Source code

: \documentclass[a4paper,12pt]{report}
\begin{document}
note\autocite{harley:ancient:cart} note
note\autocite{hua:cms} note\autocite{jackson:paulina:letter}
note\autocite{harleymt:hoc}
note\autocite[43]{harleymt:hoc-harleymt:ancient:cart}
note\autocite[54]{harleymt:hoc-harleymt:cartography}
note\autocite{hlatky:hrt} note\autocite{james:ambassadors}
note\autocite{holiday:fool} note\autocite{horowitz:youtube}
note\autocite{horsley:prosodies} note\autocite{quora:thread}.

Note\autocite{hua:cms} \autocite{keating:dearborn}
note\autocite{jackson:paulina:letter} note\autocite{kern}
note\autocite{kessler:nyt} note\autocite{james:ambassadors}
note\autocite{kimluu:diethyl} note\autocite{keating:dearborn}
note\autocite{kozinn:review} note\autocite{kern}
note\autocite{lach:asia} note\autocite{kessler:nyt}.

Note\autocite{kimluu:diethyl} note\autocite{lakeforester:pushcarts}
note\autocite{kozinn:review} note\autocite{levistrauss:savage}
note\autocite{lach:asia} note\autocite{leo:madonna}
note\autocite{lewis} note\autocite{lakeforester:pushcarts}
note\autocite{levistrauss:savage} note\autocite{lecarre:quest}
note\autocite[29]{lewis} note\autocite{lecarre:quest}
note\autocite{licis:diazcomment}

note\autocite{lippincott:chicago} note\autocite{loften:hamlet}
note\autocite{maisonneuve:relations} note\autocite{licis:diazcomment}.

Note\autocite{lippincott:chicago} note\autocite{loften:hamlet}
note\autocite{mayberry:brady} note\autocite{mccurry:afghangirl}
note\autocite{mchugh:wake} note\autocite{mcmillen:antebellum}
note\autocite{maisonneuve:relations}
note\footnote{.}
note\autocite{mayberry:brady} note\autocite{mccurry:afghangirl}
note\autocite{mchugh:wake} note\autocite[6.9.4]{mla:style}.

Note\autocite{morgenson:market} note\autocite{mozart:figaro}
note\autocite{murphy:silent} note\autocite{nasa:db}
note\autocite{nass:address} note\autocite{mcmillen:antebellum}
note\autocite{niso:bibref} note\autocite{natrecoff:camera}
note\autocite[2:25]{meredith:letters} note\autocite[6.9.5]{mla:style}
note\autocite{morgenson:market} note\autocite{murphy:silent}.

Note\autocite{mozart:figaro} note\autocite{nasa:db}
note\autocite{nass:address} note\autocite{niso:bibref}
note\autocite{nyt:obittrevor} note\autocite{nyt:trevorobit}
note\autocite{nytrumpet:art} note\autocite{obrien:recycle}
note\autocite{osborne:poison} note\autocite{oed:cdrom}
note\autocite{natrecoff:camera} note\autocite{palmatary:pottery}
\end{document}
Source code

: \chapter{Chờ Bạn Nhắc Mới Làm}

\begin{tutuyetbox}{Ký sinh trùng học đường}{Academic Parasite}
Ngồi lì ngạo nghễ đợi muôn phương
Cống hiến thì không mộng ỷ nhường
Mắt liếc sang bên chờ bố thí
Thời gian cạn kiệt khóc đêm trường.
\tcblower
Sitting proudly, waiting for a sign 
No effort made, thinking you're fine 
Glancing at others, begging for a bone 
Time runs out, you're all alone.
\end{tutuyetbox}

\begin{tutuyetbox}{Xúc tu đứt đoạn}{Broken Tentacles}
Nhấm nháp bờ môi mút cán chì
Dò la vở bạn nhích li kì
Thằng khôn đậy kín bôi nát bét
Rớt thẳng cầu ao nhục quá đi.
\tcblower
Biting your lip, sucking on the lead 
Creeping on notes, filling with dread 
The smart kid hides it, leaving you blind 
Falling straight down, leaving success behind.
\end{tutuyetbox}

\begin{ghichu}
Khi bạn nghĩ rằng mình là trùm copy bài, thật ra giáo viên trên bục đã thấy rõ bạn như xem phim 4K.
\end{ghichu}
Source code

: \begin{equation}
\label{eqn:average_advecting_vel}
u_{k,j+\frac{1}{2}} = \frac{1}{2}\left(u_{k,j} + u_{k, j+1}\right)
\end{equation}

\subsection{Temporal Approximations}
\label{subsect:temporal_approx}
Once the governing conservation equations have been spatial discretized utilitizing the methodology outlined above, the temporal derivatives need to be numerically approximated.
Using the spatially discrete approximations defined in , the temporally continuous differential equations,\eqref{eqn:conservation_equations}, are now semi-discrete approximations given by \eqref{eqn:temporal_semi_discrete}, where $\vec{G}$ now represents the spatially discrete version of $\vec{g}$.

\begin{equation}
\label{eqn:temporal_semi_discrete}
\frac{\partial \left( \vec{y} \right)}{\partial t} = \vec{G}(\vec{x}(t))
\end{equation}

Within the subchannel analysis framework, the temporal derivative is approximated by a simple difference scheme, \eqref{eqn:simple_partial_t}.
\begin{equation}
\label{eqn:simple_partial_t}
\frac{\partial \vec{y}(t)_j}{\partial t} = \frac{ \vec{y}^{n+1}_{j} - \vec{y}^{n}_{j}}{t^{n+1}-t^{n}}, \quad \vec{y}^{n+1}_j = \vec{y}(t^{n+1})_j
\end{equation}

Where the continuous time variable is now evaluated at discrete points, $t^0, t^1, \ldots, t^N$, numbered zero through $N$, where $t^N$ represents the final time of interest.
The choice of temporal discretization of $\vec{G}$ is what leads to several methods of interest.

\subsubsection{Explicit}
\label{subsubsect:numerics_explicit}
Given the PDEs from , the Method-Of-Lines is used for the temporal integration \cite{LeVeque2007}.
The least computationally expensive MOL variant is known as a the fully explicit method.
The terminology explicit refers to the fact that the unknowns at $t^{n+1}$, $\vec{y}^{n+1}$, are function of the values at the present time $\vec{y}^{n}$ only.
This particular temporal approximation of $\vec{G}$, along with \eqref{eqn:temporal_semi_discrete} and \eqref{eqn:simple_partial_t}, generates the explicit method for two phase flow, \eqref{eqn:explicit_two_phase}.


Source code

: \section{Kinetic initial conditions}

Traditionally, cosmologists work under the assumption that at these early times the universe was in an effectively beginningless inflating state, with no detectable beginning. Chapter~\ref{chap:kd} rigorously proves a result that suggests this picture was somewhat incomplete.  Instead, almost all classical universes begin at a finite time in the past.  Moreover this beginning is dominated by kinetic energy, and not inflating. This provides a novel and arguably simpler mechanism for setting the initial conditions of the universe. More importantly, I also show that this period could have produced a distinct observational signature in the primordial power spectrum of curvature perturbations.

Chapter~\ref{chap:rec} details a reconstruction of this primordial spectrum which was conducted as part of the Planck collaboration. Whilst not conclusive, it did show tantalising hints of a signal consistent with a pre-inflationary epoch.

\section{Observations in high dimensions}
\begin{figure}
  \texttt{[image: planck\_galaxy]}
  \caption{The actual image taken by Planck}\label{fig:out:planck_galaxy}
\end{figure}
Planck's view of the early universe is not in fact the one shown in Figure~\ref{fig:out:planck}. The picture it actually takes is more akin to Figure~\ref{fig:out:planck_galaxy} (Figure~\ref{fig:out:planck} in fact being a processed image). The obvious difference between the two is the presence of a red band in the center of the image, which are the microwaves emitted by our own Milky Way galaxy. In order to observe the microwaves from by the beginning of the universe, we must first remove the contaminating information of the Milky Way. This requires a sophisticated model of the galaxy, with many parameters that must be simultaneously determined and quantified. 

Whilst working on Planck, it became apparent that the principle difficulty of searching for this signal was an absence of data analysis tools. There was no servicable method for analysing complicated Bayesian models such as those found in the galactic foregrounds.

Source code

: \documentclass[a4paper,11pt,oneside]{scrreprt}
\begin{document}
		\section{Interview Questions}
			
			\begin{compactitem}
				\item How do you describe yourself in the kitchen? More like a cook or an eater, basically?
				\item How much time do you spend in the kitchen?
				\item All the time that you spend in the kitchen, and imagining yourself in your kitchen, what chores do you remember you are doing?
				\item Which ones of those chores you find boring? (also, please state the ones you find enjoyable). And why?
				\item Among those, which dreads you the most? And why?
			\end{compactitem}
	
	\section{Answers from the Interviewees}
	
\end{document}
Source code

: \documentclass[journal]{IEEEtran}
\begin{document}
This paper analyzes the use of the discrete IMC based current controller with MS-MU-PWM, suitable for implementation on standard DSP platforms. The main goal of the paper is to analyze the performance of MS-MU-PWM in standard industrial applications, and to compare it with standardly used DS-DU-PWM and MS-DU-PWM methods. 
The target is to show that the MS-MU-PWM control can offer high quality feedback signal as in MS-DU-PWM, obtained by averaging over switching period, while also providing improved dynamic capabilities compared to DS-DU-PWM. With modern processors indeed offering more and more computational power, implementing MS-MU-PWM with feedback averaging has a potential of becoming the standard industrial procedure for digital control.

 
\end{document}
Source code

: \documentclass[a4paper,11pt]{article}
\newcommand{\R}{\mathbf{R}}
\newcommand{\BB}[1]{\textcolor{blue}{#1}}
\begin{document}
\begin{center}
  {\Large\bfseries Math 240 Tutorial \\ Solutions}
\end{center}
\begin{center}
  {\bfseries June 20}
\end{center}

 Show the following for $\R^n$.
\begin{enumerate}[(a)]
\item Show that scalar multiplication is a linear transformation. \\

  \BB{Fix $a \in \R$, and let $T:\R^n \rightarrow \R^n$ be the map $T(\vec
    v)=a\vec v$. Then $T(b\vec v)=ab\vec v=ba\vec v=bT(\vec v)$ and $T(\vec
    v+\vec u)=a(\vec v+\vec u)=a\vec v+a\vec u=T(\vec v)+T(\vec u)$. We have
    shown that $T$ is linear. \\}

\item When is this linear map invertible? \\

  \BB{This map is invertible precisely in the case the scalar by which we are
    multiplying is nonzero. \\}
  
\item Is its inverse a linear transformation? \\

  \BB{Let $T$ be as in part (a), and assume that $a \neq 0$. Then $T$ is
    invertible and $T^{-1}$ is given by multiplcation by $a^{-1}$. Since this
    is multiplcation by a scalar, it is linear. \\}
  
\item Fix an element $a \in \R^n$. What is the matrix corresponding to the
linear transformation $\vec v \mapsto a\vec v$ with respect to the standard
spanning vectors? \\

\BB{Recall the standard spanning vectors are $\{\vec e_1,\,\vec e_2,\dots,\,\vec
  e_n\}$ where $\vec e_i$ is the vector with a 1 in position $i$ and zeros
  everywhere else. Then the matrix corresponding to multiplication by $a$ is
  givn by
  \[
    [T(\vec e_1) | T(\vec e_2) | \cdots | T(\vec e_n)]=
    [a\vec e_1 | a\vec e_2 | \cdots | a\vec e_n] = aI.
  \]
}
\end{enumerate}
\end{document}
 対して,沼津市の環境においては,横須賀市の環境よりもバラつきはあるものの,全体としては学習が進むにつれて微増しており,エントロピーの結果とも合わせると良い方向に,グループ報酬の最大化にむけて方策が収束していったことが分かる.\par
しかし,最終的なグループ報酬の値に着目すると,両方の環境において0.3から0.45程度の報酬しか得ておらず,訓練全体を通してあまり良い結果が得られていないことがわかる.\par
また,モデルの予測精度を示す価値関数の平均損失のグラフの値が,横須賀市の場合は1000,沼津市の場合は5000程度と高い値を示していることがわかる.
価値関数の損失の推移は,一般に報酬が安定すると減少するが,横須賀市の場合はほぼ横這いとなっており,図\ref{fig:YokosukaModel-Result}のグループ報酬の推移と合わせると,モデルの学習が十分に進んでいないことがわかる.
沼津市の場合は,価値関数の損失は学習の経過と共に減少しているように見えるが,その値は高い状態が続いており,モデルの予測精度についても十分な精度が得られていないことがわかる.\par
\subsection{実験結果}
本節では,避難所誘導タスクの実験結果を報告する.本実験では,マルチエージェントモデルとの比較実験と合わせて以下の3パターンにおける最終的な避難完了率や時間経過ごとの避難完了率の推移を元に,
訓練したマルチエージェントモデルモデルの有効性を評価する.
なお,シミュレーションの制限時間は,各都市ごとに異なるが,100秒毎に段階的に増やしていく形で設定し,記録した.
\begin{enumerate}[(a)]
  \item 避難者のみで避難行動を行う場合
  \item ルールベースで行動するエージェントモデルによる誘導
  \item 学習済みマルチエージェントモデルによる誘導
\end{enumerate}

___

Assignment =>
Would you report every line of the entries above containing the word "nass"?

Task solution =>
note\autocite{nass:address} note\autocite{mcmillen:antebellum}
note\autocite{nass:address} note\autocite{niso:bibref}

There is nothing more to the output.